> **Your task**
Tally up the lines below that carry the word "texttt", answering with the figure alone.

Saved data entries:

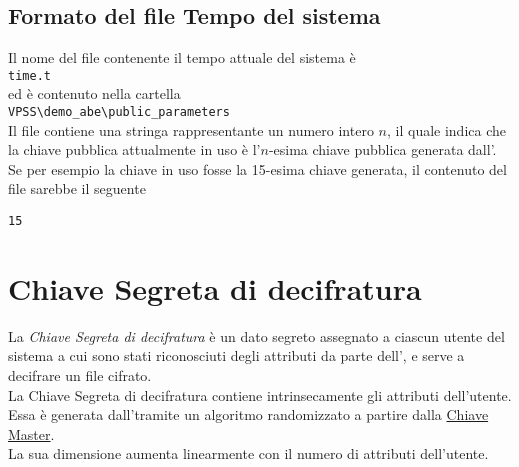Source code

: \documentclass[a4paper,twoside,10pt,openany]{scrbook}
\begin{document}
\subsection{Formato del file Tempo del sistema}\label{sec:format_time}
%
Il nome del file contenente il tempo attuale del sistema è \\
\texttt{time.t}\\
ed è contenuto nella cartella\\
\texttt{VPSS\textbackslash demo\_abe\textbackslash public\_parameters}\\
Il file contiene una stringa rappresentante un numero intero $n$, il quale indica che la chiave pubblica attualmente in uso è l'$n$-esima chiave pubblica generata dall'\auth.\\
Se per esempio la chiave in uso fosse la 15-esima chiave generata, il contenuto del file sarebbe il seguente
\begin{verbatim}
15
\end{verbatim}
%
\section{Chiave Segreta di decifratura}\label{sec:sk}
La \emph{Chiave Segreta di decifratura} è un dato segreto assegnato a ciascun utente del sistema a cui sono stati riconosciuti degli attributi da parte dell'\auth, e serve a decifrare un file cifrato. \\
La Chiave Segreta di decifratura contiene intrinsecamente gli attributi dell'utente.\\
Essa è generata dall'\auth tramite un algoritmo randomizzato a partire dalla \hyperref[sec:mk]{Chiave Master}.\\
La sua dimensione aumenta linearmente con il numero di attributi dell'utente.
%
\end{document}
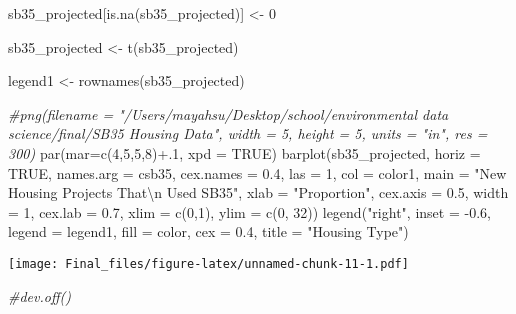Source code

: \documentclass[
]{article}
\newenvironment{Shaded}{\begin{snugshade}}{\end{snugshade}}
\newcommand{\AttributeTok}[1]{\textcolor[rgb]{0.77,0.63,0.00}{#1}}
\newcommand{\CommentTok}[1]{\textcolor[rgb]{0.56,0.35,0.01}{\textit{#1}}}
\newcommand{\ConstantTok}[1]{\textcolor[rgb]{0.00,0.00,0.00}{#1}}
\newcommand{\DecValTok}[1]{\textcolor[rgb]{0.00,0.00,0.81}{#1}}
\newcommand{\FloatTok}[1]{\textcolor[rgb]{0.00,0.00,0.81}{#1}}
\newcommand{\FunctionTok}[1]{\textcolor[rgb]{0.00,0.00,0.00}{#1}}
\newcommand{\NormalTok}[1]{#1}
\newcommand{\OtherTok}[1]{\textcolor[rgb]{0.56,0.35,0.01}{#1}}
\newcommand{\SpecialCharTok}[1]{\textcolor[rgb]{0.00,0.00,0.00}{#1}}
\newcommand{\StringTok}[1]{\textcolor[rgb]{0.31,0.60,0.02}{#1}}
\begin{document}
\begin{Shaded}
\begin{Highlighting}[]
\NormalTok{sb35\_projected[}\FunctionTok{is.na}\NormalTok{(sb35\_projected)] }\OtherTok{\textless{}{-}} \DecValTok{0}

\NormalTok{sb35\_projected }\OtherTok{\textless{}{-}} \FunctionTok{t}\NormalTok{(sb35\_projected)}

\NormalTok{legend1 }\OtherTok{\textless{}{-}} \FunctionTok{rownames}\NormalTok{(sb35\_projected)}

\CommentTok{\#png(filename = "/Users/mayahsu/Desktop/school/environmental data science/final/SB35 Housing Data", width = 5, height = 5, units = "in", res = 300)}
\FunctionTok{par}\NormalTok{(}\AttributeTok{mar=}\FunctionTok{c}\NormalTok{(}\DecValTok{4}\NormalTok{,}\DecValTok{5}\NormalTok{,}\DecValTok{5}\NormalTok{,}\DecValTok{8}\NormalTok{)}\SpecialCharTok{+}\NormalTok{.}\DecValTok{1}\NormalTok{, }\AttributeTok{xpd =} \ConstantTok{TRUE}\NormalTok{)}
\FunctionTok{barplot}\NormalTok{(sb35\_projected, }\AttributeTok{horiz =} \ConstantTok{TRUE}\NormalTok{, }\AttributeTok{names.arg =}\NormalTok{ csb35, }\AttributeTok{cex.names =} \FloatTok{0.4}\NormalTok{, }\AttributeTok{las =} \DecValTok{1}\NormalTok{, }\AttributeTok{col =}\NormalTok{ color1, }\AttributeTok{main =} \StringTok{"New Housing Projects That}\SpecialCharTok{\textbackslash{}n}\StringTok{ Used SB35"}\NormalTok{, }\AttributeTok{xlab =} \StringTok{"Proportion"}\NormalTok{, }\AttributeTok{cex.axis =} \FloatTok{0.5}\NormalTok{, }\AttributeTok{width =} \DecValTok{1}\NormalTok{, }\AttributeTok{cex.lab =} \FloatTok{0.7}\NormalTok{, }\AttributeTok{xlim =} \FunctionTok{c}\NormalTok{(}\DecValTok{0}\NormalTok{,}\DecValTok{1}\NormalTok{), }\AttributeTok{ylim =} \FunctionTok{c}\NormalTok{(}\DecValTok{0}\NormalTok{, }\DecValTok{32}\NormalTok{))}
\FunctionTok{legend}\NormalTok{(}\StringTok{"right"}\NormalTok{, }\AttributeTok{inset =} \SpecialCharTok{{-}}\FloatTok{0.6}\NormalTok{, }\AttributeTok{legend =}\NormalTok{ legend1, }\AttributeTok{fill =}\NormalTok{ color, }\AttributeTok{cex =} \FloatTok{0.4}\NormalTok{, }\AttributeTok{title =} \StringTok{"Housing Type"}\NormalTok{)}
\end{Highlighting}
\end{Shaded}

\texttt{[image: Final\_files/figure-latex/unnamed-chunk-11-1.pdf]}

\begin{Shaded}
\begin{Highlighting}[]
\CommentTok{\#dev.off()}
\end{Highlighting}
\end{Shaded}
\end{document}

> **Response to the task**
3